At the Chicago Botanic Garden, our staff community is working on being intentional in the way we do our work. In September 2022, we introduced a new set of values: growth, understanding, resilience, and trust and transparency. These values guide the work of our community and are our day-to-day actions that tie together everything we do.

This new set of values prompted many questions from our staff community. As we celebrate Martin Luther King, Jr.’s birthday on January 16, I am reflecting on how his teachings are relevant to the work we’ve undertaken through our equity, diversity, inclusion, and accessibility efforts and beyond.    
 
In reflecting on Dr. King’s legacy, I can see many of Dr. King’s values upheld in the way we approach our work, including our commitment to change. We joined in conversation across the organization about our strengths, where there are opportunities for improvement, and our vision for the future of the organization.

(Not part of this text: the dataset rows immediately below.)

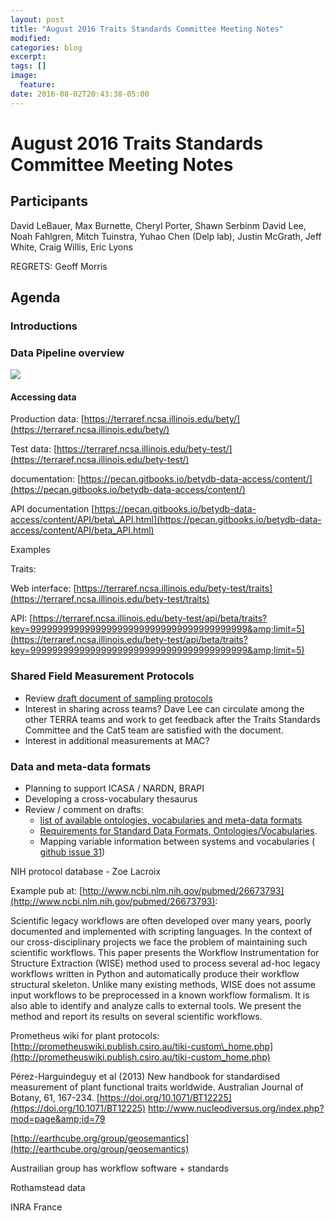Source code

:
 ```yaml
---
layout: post
title: "August 2016 Traits Standards Committee Meeting Notes"
modified:
categories: blog
excerpt:
tags: []
image:
  feature:
date: 2016-08-02T20:43:38-05:00
---
```

# August 2016 Traits Standards Committee Meeting Notes

## Participants

David LeBauer, Max Burnette, Cheryl Porter, Shawn Serbinm David Lee, Noah Fahlgren, Mitch Tuinstra, Yuhao Chen (Delp lab), Justin McGrath, Jeff White, Craig Willis, Eric Lyons

REGRETS:
Geoff Morris

## Agenda

### Introductions

### Data Pipeline overview

 ![](https://github.com/terraref/terraref.github.io/blob/master/images/Pipeline%20July%202016.png)

#### **Accessing data**

Production data: [https://terraref.ncsa.illinois.edu/bety/](https://terraref.ncsa.illinois.edu/bety/)

Test data: [https://terraref.ncsa.illinois.edu/bety-test/](https://terraref.ncsa.illinois.edu/bety-test/)

documentation: [https://pecan.gitbooks.io/betydb-data-access/content/](https://pecan.gitbooks.io/betydb-data-access/content/)

API documentation [https://pecan.gitbooks.io/betydb-data-access/content/API/beta\_API.html](https://pecan.gitbooks.io/betydb-data-access/content/API/beta_API.html)

Examples

Traits:

Web interface: [https://terraref.ncsa.illinois.edu/bety-test/traits](https://terraref.ncsa.illinois.edu/bety-test/traits)

API: [https://terraref.ncsa.illinois.edu/bety-test/api/beta/traits?key=9999999999999999999999999999999999999999&amp;limit=5](https://terraref.ncsa.illinois.edu/bety-test/api/beta/traits?key=9999999999999999999999999999999999999999&amp;limit=5)

### Shared Field Measurement Protocols

- Review [draft document of sampling protocols](https://docs.google.com/document/d/1iP8b97kmOyPmETQI_aWbgV_1V6QiKYLblq1jIqXLJ84)
- Interest in sharing across teams?  Dave Lee can circulate among the other TERRA teams and work to get feedback after the Traits Standards Committee and the Cat5 team are satisfied with the document.
- Interest in additional measurements at MAC?

### Data and meta-data formats

- Planning to support ICASA / NARDN, BRAPI
- Developing a cross-vocabulary thesaurus
- Review / comment on drafts:
  - [list of available ontologies, vocabularies and meta-data formats](https://docs.google.com/spreadsheets/d/1qu3LYomGIiC4Lmzler-bH8jvyfR-GA6lDl5Go0NhO2c/edit#gid=0)
  - [Requirements for Standard Data Formats, Ontologies/Vocabularies](https://docs.google.com/document/d/13gXD_OVLffm0hqahDZ3tUvru8IV1fRfM6DiuOcfjr3s/edit?usp=sharing).
  - Mapping variable information between systems and vocabularies ( [github issue 31](https://github.com/terraref/reference-data/issues/31))

NIH protocol database - Zoe Lacroix

Example pub at: [http://www.ncbi.nlm.nih.gov/pubmed/26673793](http://www.ncbi.nlm.nih.gov/pubmed/26673793):

Scientific legacy workflows are often developed over many years, poorly documented and implemented with scripting languages. In the context of our cross-disciplinary projects we face the problem of maintaining such scientific workflows. This paper presents the Workflow Instrumentation for Structure Extraction (WISE) method used to process several ad-hoc legacy workflows written in Python and automatically produce their workflow structural skeleton. Unlike many existing methods, WISE does not assume input workflows to be preprocessed in a known workflow formalism. It is also able to identify and analyze calls to external tools. We present the method and report its results on several scientific workflows.

Prometheus wiki for plant protocols: [http://prometheuswiki.publish.csiro.au/tiki-custom\_home.php](http://prometheuswiki.publish.csiro.au/tiki-custom_home.php)

Pérez-Harguindeguy et al (2013) New handbook for standardised measurement of plant functional traits worldwide. Australian Journal of Botany, 61, 167-234. [https://doi.org/10.1071/BT12225](https://doi.org/10.1071/BT12225) http://www.nucleodiversus.org/index.php?mod=page&amp;id=79

[http://earthcube.org/group/geosemantics](http://earthcube.org/group/geosemantics)

Austrailian group has workflow software + standards

Rothamstead data

INRA France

In these conversations, we identified growth, defined as the willingness to take risks, collaborate, and test new ideas as a value where we excel. Our organization also defines growth as “perseverance and humility as we work towards our long-term impact.” This is the side of growth that is very much tied to the way that Dr. King lived his life through his activism and his commitment to civil rights. I am centering this definition in this conversation because it is challenging to demonstrate, and those challenges are often not discussed.  

In applying Dr. King’s teachings to our value of growth, three major learnings stood out. The first is that change needs to be strategic; it can sometimes be slow, and progress should be acknowledged. The second is that in addition to acknowledging progress, we should continue to ask questions about impact and inequity. The third learning is that we must always work from a place of solidarity.

During his Nobel Prize lecture in 1964, Dr. King stated, “Fortunately, some significant strides have been made in the struggle to end the long night of racial injustice…let me not leave you with a false impression. The problem is far from solved.” He recognized where there was progress and continued to ask questions: Who is left out of this conversation? Who is the most disproportionately impacted?

These questions do not come without challenges or feelings of discomfort, and it prompts me to think of Dr. King’s words: “The ultimate measure of a man is not where he stands in moments of comfort and convenience, but where he stands at times of challenge and controversy.” My hope for this organization is that we live this sentiment, in the same we are working towards living our values.

In 2023, we are working towards living our values through building a stronger sense of community. Though our values are inward facing, we know the way we interact as a staff community also impacts the communities, audiences, and visitors that we work with and engage.

These initiatives are just a small part of our ongoing efforts to foster a culture of equity, diversity, inclusion, and accessibility. We are developing new frameworks, policies and procedures that center equitable and inclusive decision making. We continue to be inspired by the legacy of Dr. King and the civil rights movement, which sought to create a more just and equal society for those most impacted by systemic barriers.

I also want to acknowledge that I do not identify as Black, which plays a role in how I am approaching this reflection. Though I am a woman of color, I am not part of the Black community and I do not experience the same type of racial injustices that they do. For me this then means that I need to work from a place of solidarity: mutual support for others even if it isn’t my struggle. That is what Dr. King asked of the White leaders of his time and something that is still needed from non-Black community members for all our communities to really be able to thrive.